Of course the climax of all the festivities occurs on the third and final night of The Trials, in which one of the Hopeful initiates is selected for ritual sacrifice. Historically, this has tended to dissuade some owners from seeking membership, thus opting to forgo the many benefits, such as learning the secret handshake and participating as an Elder in future initiations. The process of selection of the Honoree (the term “victim” is forbidden) is, of course, secret, partially for legal reasons, as the legal team is still exploring the outer boundaries of Congress’s recent pronouncements on the concept of religious freedom. Some among the legal team have suggested that the organization’s acronym might invite prejudice in this regard, but consensus remains elusive. In any event the grand announcement of the name of the Honoree is typically met with some relief and general applause. Naturally the choice is inconvenient for the person chosen, and usually results in some annoyance to the spouse, significant other, or next of kin of the Honoree. But that annoyance is substantially ameliorated by the awarding of a brand new Casita to said survivor, as well as the prospect of finding a new mate among the survivors of previous Honorees.

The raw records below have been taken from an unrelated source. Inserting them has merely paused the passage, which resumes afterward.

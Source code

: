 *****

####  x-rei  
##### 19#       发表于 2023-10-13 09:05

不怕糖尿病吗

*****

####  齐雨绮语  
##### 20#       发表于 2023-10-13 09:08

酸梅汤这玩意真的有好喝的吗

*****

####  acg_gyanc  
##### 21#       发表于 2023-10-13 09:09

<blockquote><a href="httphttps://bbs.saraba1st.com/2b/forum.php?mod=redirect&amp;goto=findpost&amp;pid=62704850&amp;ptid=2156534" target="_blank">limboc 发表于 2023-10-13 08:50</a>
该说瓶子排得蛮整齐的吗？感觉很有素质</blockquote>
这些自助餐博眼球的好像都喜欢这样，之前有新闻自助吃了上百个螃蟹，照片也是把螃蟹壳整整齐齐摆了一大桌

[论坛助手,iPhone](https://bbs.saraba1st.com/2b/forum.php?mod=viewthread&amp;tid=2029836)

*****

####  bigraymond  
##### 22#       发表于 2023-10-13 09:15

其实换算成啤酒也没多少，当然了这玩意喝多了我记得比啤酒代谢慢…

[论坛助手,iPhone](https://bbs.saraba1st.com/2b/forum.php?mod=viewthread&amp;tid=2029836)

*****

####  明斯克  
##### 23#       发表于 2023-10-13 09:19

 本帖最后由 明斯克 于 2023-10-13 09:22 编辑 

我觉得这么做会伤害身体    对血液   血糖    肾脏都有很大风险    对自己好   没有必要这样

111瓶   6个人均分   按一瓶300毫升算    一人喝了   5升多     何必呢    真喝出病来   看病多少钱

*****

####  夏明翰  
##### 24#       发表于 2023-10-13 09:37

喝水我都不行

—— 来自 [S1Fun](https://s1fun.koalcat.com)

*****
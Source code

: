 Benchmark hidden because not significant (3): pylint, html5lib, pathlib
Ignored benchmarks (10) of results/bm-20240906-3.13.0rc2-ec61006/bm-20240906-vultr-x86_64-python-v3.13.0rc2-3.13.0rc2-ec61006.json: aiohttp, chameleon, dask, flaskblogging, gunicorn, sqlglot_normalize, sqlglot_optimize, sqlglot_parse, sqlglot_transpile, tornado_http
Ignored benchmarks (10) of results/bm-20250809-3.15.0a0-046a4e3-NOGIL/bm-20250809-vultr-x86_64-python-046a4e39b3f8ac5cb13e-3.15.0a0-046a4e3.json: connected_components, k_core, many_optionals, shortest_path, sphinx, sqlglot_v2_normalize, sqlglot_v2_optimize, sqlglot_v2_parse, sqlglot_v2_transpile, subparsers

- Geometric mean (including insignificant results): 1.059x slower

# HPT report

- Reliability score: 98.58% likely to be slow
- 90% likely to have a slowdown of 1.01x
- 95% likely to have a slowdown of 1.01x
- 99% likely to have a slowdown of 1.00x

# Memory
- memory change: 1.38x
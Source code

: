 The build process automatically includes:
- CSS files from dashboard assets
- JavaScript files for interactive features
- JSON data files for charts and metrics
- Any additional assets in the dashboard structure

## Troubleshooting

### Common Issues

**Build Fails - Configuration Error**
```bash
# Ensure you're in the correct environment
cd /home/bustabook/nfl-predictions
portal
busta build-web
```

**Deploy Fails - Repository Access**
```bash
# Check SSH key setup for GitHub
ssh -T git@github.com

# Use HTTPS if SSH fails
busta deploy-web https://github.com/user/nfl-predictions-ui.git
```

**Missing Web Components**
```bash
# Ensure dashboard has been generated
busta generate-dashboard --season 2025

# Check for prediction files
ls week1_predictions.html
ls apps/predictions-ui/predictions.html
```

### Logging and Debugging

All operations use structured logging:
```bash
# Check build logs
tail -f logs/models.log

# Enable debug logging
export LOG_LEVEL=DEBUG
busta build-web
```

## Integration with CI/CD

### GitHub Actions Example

The final and most august stage of The Trials begins with the lighting of the final ceremonial bonfire, and each initiate, wearing a purple, ornate Casita robe, again comes before the Senior Elder and recites the Casita Oath and Law with appropriate and edifying gravity. Obviously I cannot reveal publicly any of the language of this venerated document upon pain of various unmentionable torturous punishments, which themselves cannot be specified to the general public upon pain of those very same punishments. Forgetting a single word leads to expulsion and possible confiscation of the initiate’s Casita, depending on the gravity of the memory lapse. Successful initiates, now first year novitiates, receive from the Elder the Casita necklace, which they are adjured never to remove.

These are the tests that lie before me. I have committed the Catechism, Oath, and Law to memory and steeled myself to the upcoming travails. Val assures me that, with a proper attitude, and presuming I am not the Honoree, I can actually enjoy them by submitting to their rigors with joy and exaltation. I’ll try to keep you informed if I get in.

Note: A few minor liberties were taken with the facts for this report.